(Items from a dataset)
┌────────
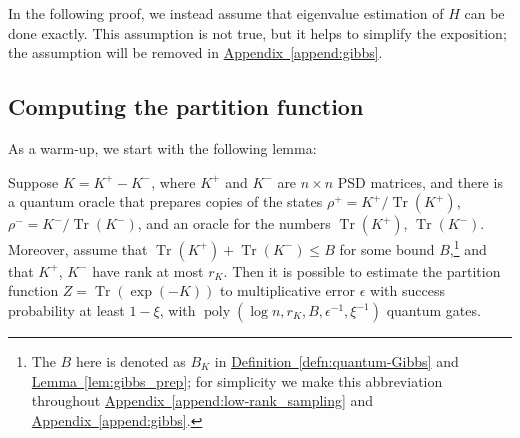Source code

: \documentclass[a4paper,UKenglish,cleveref, autoref]{lipics-v2019}
\theoremstyle{remark}
\numberwithin{equation}{section}
\numberwithin{oracle}{section}
\numberwithin{remark}{section}
\newcommand{\defn}[1]{\hyperref[defn:#1]{Definition~\ref*{defn:#1}}}
\newcommand{\lem}[1]{\hyperref[lem:#1]{Lemma~\ref*{lem:#1}}}
\newcommand{\append}[1]{\hyperref[append:#1]{Appendix~\ref*{append:#1}}}
\DeclareMathOperator{\poly}{poly}
\DeclareMathOperator{\tr}{Tr}
\begin{document}
In the following proof, we instead assume that eigenvalue estimation of $H$ can be done exactly. This assumption is not true, but it helps to simplify the exposition; the assumption will be removed in \append{gibbs}.

\subsection{Computing the partition function}\label{append:partitionFunction}
As a warm-up, we start with the following lemma:
\begin{lemma}\label{lem:partitionFunction}
Suppose $K = K^+ - K^-$, where $K^+$ and $K^-$ are $n \times n$ PSD matrices, and there is a quantum oracle that prepares copies of the states $\rho^+=K^+ / \tr(K^+)$, $\rho^- = K^-/ \tr(K^-)$, and an oracle for the numbers $\tr(K^+)$, $\tr(K^-)$. Moreover, assume that $\tr(K^+) + \tr(K^-) \leq B$ for some bound $B$,\footnote{The $B$ here is denoted as $B_{K}$ in \defn{quantum-Gibbs} and \lem{gibbs_prep}; for simplicity we make this abbreviation throughout \append{low-rank_sampling} and \append{gibbs}.} and that $K^+$, $K^-$ have rank at most $r_{K}$. Then it is possible to estimate the partition function $Z=\tr(\exp(-K))$ to multiplicative error $\epsilon$  with success probability at least $1-\xi$, with $\poly(\log n, r_{K}, B, \epsilon^{-1}, \xi^{-1})$ quantum gates.
\end{lemma}
\end{document}
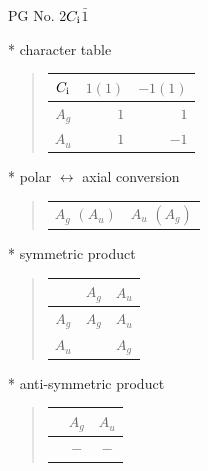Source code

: \documentclass[fleqn,8pt,landscape]{jsarticle}
\begin{document}
\setcounter{MaxMatrixCols}{32}

\renewcommand{\tablename}{Table~}
\renewcommand{\figurename}{Figure~}
\begin{center}
\LARGE
PG No. 2\quad$C_{\rm i}$\quad$\bar{1}$\quad[ triclinic ]
\end{center}

* character table
\begin{quote}
\begin{tabular}{crr} \hline \hline
$ C_{\rm i} $ & $ 1(1) $ & $ -1(1) $ \\ \hline
$ A_{g} $ & $ 1 $ & $ 1 $ \\
$ A_{u} $ & $ 1 $ & $ -1 $ \\
 \hline \hline
\end{tabular}
\end{quote}

* polar $\leftrightarrow$ axial conversion
\begin{quote}
\begin{tabular}{cc}
$ A_{g}\,\,(A_{u}) $ & $ A_{u}\,\,(A_{g}) $
\end{tabular}
\end{quote}

* symmetric product
\begin{quote}
\begin{tabular}{c|cc} \hline \hline
 & $ A_{g} $ & $ A_{u} $ \\ \hline
$ A_{g} $ & $ A_{g} $ & $ A_{u} $ \\
$ A_{u} $ & $  $ & $ A_{g} $ \\
 \hline \hline
\end{tabular}
\end{quote}

* anti-symmetric product
\begin{quote}
\begin{tabular}{ccc} \hline \hline
 & $ A_{g} $ & $ A_{u} $ \\ \hline
$  $ & $ - $ & $ - $ \\
 \hline \hline
\end{tabular}
\end{quote}
\end{document}

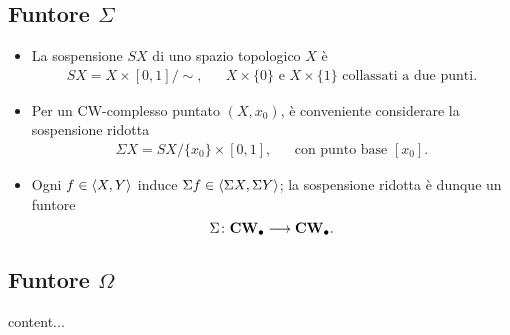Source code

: \subsection*{Funtore \texorpdfstring{$\Sigma$}{Sigma}}
\begin{frame*}
\begin{itemize}
\item La sospensione $SX$ di uno spazio topologico $X$ è
\begin{align*}
SX=X\times[0,1]/\sim,&&\text{$X\times\{0\}$ e $X\times\{1\}$ collassati a due punti.}
\end{align*}
\item Per un CW-complesso puntato $(X,x_0)$, è conveniente considerare la sospensione ridotta
\begin{align*}
\Sigma X=SX/\{x_0\}\times[0,1],&&\text{con punto base $[x_0]$.}
\end{align*}
\item Ogni $f\in\left\langle X,Y\right\rangle$ induce $\Sigma f\in\left\langle \Sigma X,\Sigma Y\right\rangle$; la sospensione ridotta è dunque un funtore
\[
\map{\Sigma}{\CW0}{\CW0}.
\]
\end{itemize}
\end{frame*}

\subsection*{Funtore \texorpdfstring{$\Omega$}{Omega}}
\begin{frame*}
content...
\end{frame*}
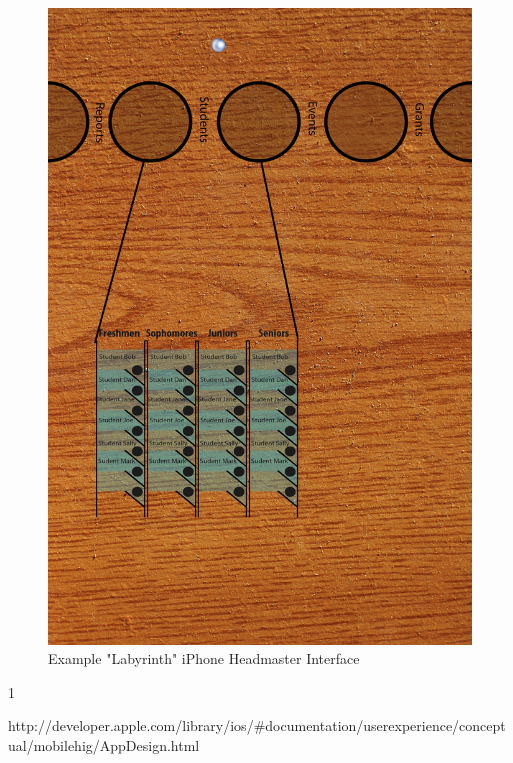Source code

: \documentclass{article}
\begin{document}
\begin{figure}
\centering
\includegraphics[width=140mm]{labyrinth-start.jpg}
\caption{Example "Labyrinth" iPhone Headmaster Interface}
\label{overflow}
\end{figure}
\pagebreak

\begin{thebibliography} {1}

http://developer.apple.com/library/ios/\#documentation/userexperience/conceptual/mobilehig/AppDesign.html

\end{thebibliography}
\end{document}
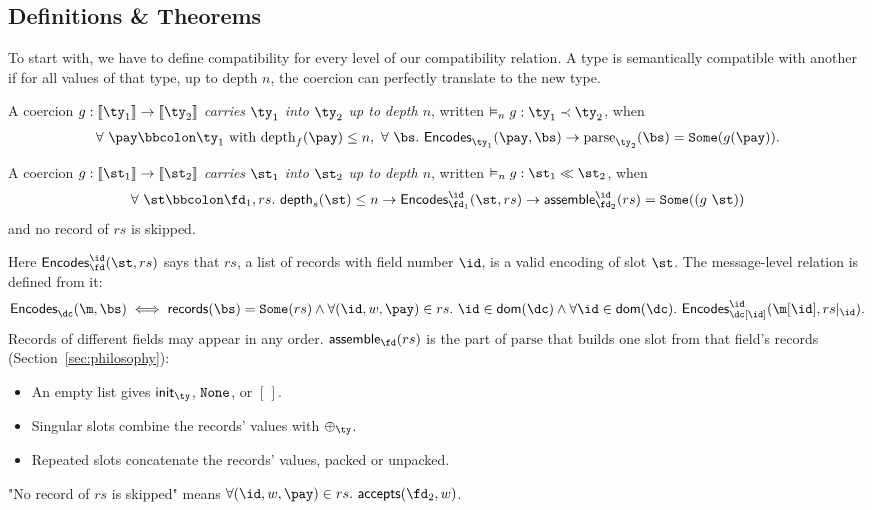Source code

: \subsection{Definitions \& Theorems}

To start with, we have to define compatibility for every level of our
compatibility relation. A type is semantically compatible with another if for
all values of that type, up to depth $n$, the coercion can perfectly translate
to the new type.

\vspace{1em}
\begin{definition}\label{def:sem-compat-typ}
  A coercion $g : \denote{\ty_1} \rightarrow \denote{\ty_2}$ \emph{carries
    $\ty_1$ into $\ty_2$ up to depth $n$}, written
  $\semjudg[n]{g : \ty_1 \typrel \ty_2}$, when
  \[ \forall\ \validv{\pay}{\ty_1} \text{ with } \mathrm{depth}_f(\pay) \le n,\
    \forall\ \bs.\ \encodes{\ty_1}(\pay, \bs) \rightarrow
    \mathrm{parse}_{\ty_2}(\bs) = \some{g(\pay)}. \]
\end{definition}

\vspace{1em}
\begin{definition}\label{def:sem-compat-fld}
  A coercion $g : \denote{\st_1} \rightarrow \denote{\st_2}$ \emph{carries $\st_1$ into $\st_2$ up
  to depth $n$}, written $\semjudg[n]{g : \st_1 \dcompat \st_2}$, when
\[ \forall\ \validv{\st}{\fd_1}, rs.\ \sdepth(\st) \le n \rightarrow \encodes[\id]{\fd_1}(\st, rs) \rightarrow
  \assemble_{\fd_2}^{\id}(rs) = \some{(g\ \st)} \]
and no record of $rs$ is skipped.
\end{definition}

Here $\encodes[\id]{\fd}(\st, rs)$ says that $rs$, a list of records with field
number $\id$, is a valid encoding of slot $\st$. The message-level relation is
defined from it:
\[
  \encodes{\dc}(\m, \bs) \iff
  \records(\bs) = \some{rs}
  \wedge \forall (\id, w, \pay) \in rs.\ \id \in \dom{\dc}
  \wedge \forall \id \in \dom{\dc}.\ \encodes[\id]{\dc[\id]}(\m[\id], \restr{rs}{\id}).
\]
Records of different fields may appear in any order. $\assemble_{\fd}(rs)$ is the
part of $\mathrm{parse}$ that builds one slot from that field's records
(Section~\ref{sec:philosophy}):
\begin{itemize}
\item An empty list gives $\init_{\ty}$, $\mathtt{None}$, or $[\,]$.
\item Singular slots combine the records' values with $\combine{\ty}$.
\item Repeated slots concatenate the records' values, packed or unpacked.
\end{itemize}
"No record of $rs$ is skipped" means
$\forall (\id, w, \pay) \in rs.\ \accepts(\fd_2, w)$.

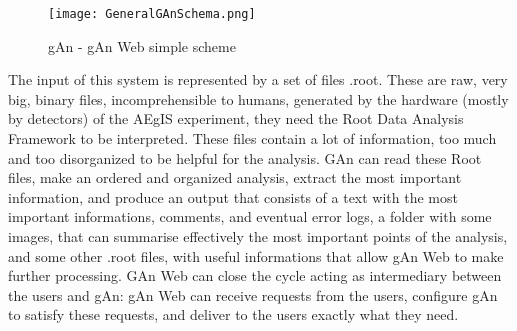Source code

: \begin{figure}[H]
\centering
\texttt{[image: GeneralGAnSchema.png]} 
\caption{gAn - gAn Web simple scheme}
\end{figure}

The input of this system is represented by a set of files .root. These are raw, very big, binary files, incomprehensible to humans, generated by the hardware (mostly by detectors) of the AEgIS experiment, they need the Root Data Analysis Framework to be interpreted. These files contain a lot of information, too much and too disorganized to be helpful for the analysis. GAn can read these Root files, make an ordered and organized analysis, extract the most important information, and produce an output that consists of a text with the most important informations, comments, and eventual error logs, a folder with some images, that can summarise effectively the most important points of the analysis, and some other .root files, with useful informations that allow gAn Web to make further processing. GAn Web can close the cycle acting as intermediary between the users and gAn: gAn Web can receive requests from the users, configure gAn to satisfy these requests, and deliver to the users exactly what they need.


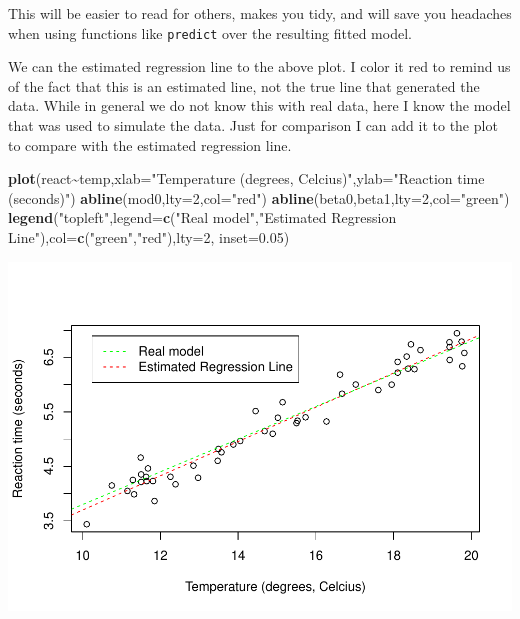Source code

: \documentclass[
]{book}
\newenvironment{Shaded}{\begin{snugshade}}{\end{snugshade}}
\newcommand{\AttributeTok}[1]{\textcolor[rgb]{0.13,0.29,0.53}{#1}}
\newcommand{\DecValTok}[1]{\textcolor[rgb]{0.00,0.00,0.81}{#1}}
\newcommand{\FloatTok}[1]{\textcolor[rgb]{0.00,0.00,0.81}{#1}}
\newcommand{\FunctionTok}[1]{\textcolor[rgb]{0.13,0.29,0.53}{\textbf{#1}}}
\newcommand{\NormalTok}[1]{#1}
\newcommand{\SpecialCharTok}[1]{\textcolor[rgb]{0.81,0.36,0.00}{\textbf{#1}}}
\newcommand{\StringTok}[1]{\textcolor[rgb]{0.31,0.60,0.02}{#1}}
\begin{document}
This will be easier to read for others, makes you tidy, and will save you headaches when using functions like \texttt{predict} over the resulting fitted model.

We can the estimated regression line to the above plot. I color it red to remind us of the fact that this is an estimated line, not the true line that generated the data. While in general we do not know this with real data, here I know the model that was used to simulate the data. Just for comparison I can add it to the plot to compare with the estimated regression line.

\begin{Shaded}
\begin{Highlighting}[]
\FunctionTok{plot}\NormalTok{(react}\SpecialCharTok{\textasciitilde{}}\NormalTok{temp,}\AttributeTok{xlab=}\StringTok{"Temperature (degrees, Celcius)"}\NormalTok{,}\AttributeTok{ylab=}\StringTok{"Reaction time (seconds)"}\NormalTok{)}
\FunctionTok{abline}\NormalTok{(mod0,}\AttributeTok{lty=}\DecValTok{2}\NormalTok{,}\AttributeTok{col=}\StringTok{"red"}\NormalTok{)}
\FunctionTok{abline}\NormalTok{(beta0,beta1,}\AttributeTok{lty=}\DecValTok{2}\NormalTok{,}\AttributeTok{col=}\StringTok{"green"}\NormalTok{)}
\FunctionTok{legend}\NormalTok{(}\StringTok{"topleft"}\NormalTok{,}\AttributeTok{legend=}\FunctionTok{c}\NormalTok{(}\StringTok{"Real model"}\NormalTok{,}\StringTok{"Estimated Regression Line"}\NormalTok{),}\AttributeTok{col=}\FunctionTok{c}\NormalTok{(}\StringTok{"green"}\NormalTok{,}\StringTok{"red"}\NormalTok{),}\AttributeTok{lty=}\DecValTok{2}\NormalTok{, }\AttributeTok{inset=}\FloatTok{0.05}\NormalTok{)}
\end{Highlighting}
\end{Shaded}

\includegraphics{ECOMODbook_files/figure-latex/reg9-1.pdf}
\end{document}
└────────
Every line in the records above that holds "will" counts once; state the total and nothing else.

2